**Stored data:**
• • • •

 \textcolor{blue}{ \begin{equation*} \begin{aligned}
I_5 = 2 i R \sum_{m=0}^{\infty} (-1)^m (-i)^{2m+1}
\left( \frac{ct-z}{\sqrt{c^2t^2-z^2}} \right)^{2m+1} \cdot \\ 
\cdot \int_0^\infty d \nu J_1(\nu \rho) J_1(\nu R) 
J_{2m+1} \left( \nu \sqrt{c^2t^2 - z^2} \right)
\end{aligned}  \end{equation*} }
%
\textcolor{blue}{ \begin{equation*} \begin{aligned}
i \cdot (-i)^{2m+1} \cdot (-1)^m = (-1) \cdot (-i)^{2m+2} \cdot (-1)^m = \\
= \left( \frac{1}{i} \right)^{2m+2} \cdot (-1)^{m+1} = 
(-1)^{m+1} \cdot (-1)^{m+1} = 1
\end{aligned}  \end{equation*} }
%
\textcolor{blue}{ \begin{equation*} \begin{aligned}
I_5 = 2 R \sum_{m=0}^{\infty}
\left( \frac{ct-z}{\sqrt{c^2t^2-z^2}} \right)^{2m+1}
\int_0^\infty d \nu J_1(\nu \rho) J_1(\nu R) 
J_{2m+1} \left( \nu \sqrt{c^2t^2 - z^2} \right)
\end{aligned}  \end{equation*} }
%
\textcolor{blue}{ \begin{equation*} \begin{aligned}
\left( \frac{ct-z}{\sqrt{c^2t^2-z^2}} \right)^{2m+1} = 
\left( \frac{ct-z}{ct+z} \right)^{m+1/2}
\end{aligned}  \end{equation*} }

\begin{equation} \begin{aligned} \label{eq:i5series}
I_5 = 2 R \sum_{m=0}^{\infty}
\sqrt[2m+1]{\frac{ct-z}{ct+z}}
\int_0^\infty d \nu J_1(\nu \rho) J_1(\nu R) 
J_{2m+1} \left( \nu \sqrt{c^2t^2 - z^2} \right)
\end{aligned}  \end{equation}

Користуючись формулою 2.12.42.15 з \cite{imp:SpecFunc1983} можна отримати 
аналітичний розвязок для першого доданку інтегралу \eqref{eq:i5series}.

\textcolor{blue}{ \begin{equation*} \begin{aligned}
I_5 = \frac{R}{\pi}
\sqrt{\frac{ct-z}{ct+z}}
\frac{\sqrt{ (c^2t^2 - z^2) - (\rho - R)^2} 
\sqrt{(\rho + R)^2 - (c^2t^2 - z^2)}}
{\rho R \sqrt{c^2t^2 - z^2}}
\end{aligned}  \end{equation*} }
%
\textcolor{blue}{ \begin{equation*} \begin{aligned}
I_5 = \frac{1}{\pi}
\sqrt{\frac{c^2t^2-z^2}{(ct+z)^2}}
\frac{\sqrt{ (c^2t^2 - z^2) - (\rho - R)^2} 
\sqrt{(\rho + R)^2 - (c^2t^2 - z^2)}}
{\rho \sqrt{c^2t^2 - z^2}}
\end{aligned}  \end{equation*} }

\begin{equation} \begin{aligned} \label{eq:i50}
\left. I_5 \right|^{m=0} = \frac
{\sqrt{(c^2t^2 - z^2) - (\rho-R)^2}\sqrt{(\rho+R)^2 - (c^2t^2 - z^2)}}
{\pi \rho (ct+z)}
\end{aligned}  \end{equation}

• • • •

**GOAL OF THE EXERCISE:**
Give the count of lines in the data above holding the word "label", and nothing beyond it.

**RESPONSE BOX:**
2